### MATERIAL PROVIDED:
----------

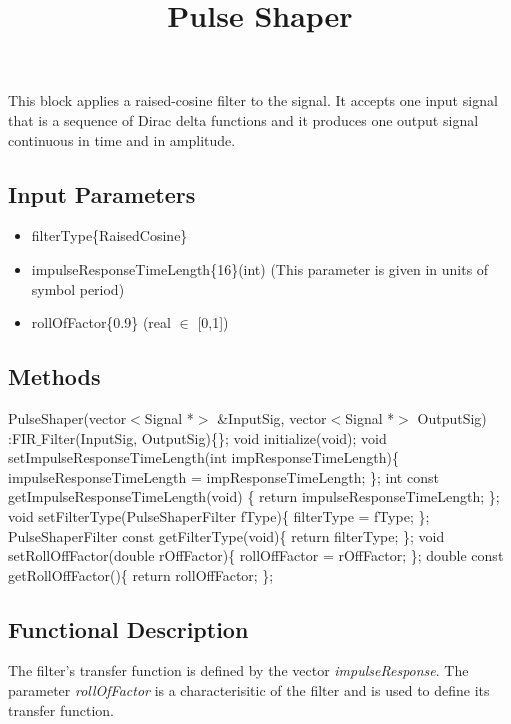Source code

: \documentclass[a4paper]{article}
\title{Pulse Shaper}
\begin{document}
\maketitle

This block applies a raised-cosine filter to the signal. It accepts one input signal that is a sequence of Dirac delta functions and it produces one output signal continuous in time and in amplitude.

\subsection*{Input Parameters}

\begin{itemize}
	\item filterType\{RaisedCosine\} \linebreak
	\item impulseResponseTimeLength\{16\}\linebreak (int) 
	\linebreak (This parameter is given in units of symbol period)
	\item rollOfFactor\{0.9\} \linebreak
	(real $\in$ [0,1])
\end{itemize}

\subsection*{Methods}

PulseShaper(vector$<$Signal *$>$ \&InputSig, vector$<$Signal *$>$ OutputSig) :FIR$\_$Filter(InputSig, OutputSig)\{\};
\bigbreak	
void initialize(void);
\bigbreak	
void setImpulseResponseTimeLength(int impResponseTimeLength)\{ impulseResponseTimeLength = impResponseTimeLength; \};
\bigbreak
int const getImpulseResponseTimeLength(void) \{ return impulseResponseTimeLength; \};
\bigbreak	
void setFilterType(PulseShaperFilter fType)\{ filterType = fType; \};
\bigbreak
PulseShaperFilter const getFilterType(void)\{ return filterType; \};
\bigbreak	
void setRollOffFactor(double rOffFactor)\{ rollOffFactor = rOffFactor; \};
\bigbreak
double const getRollOffFactor()\{ return rollOffFactor; \};

\subsection*{Functional Description}

The filter's transfer function is defined by the vector \textit{impulseResponse}. The parameter \textit{rollOfFactor} is a characterisitic of the filter and is used to define its transfer function.
\end{document}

----------

### WHAT THIS TASK INVOLVES:
Repeat the listing above word for word and leave its images out.

### RESULT OF THE TASK:
Source code

: \documentclass[a4paper]{article}
\title{Pulse Shaper}
\begin{document}
\maketitle

This block applies a raised-cosine filter to the signal. It accepts one input signal that is a sequence of Dirac delta functions and it produces one output signal continuous in time and in amplitude.

\subsection*{Input Parameters}

\begin{itemize}
	\item filterType\{RaisedCosine\} \linebreak
	\item impulseResponseTimeLength\{16\}\linebreak (int) 
	\linebreak (This parameter is given in units of symbol period)
	\item rollOfFactor\{0.9\} \linebreak
	(real $\in$ [0,1])
\end{itemize}

\subsection*{Methods}

PulseShaper(vector$<$Signal *$>$ \&InputSig, vector$<$Signal *$>$ OutputSig) :FIR$\_$Filter(InputSig, OutputSig)\{\};
\bigbreak	
void initialize(void);
\bigbreak	
void setImpulseResponseTimeLength(int impResponseTimeLength)\{ impulseResponseTimeLength = impResponseTimeLength; \};
\bigbreak
int const getImpulseResponseTimeLength(void) \{ return impulseResponseTimeLength; \};
\bigbreak	
void setFilterType(PulseShaperFilter fType)\{ filterType = fType; \};
\bigbreak
PulseShaperFilter const getFilterType(void)\{ return filterType; \};
\bigbreak	
void setRollOffFactor(double rOffFactor)\{ rollOffFactor = rOffFactor; \};
\bigbreak
double const getRollOffFactor()\{ return rollOffFactor; \};

\subsection*{Functional Description}

The filter's transfer function is defined by the vector \textit{impulseResponse}. The parameter \textit{rollOfFactor} is a characterisitic of the filter and is used to define its transfer function.
\end{document}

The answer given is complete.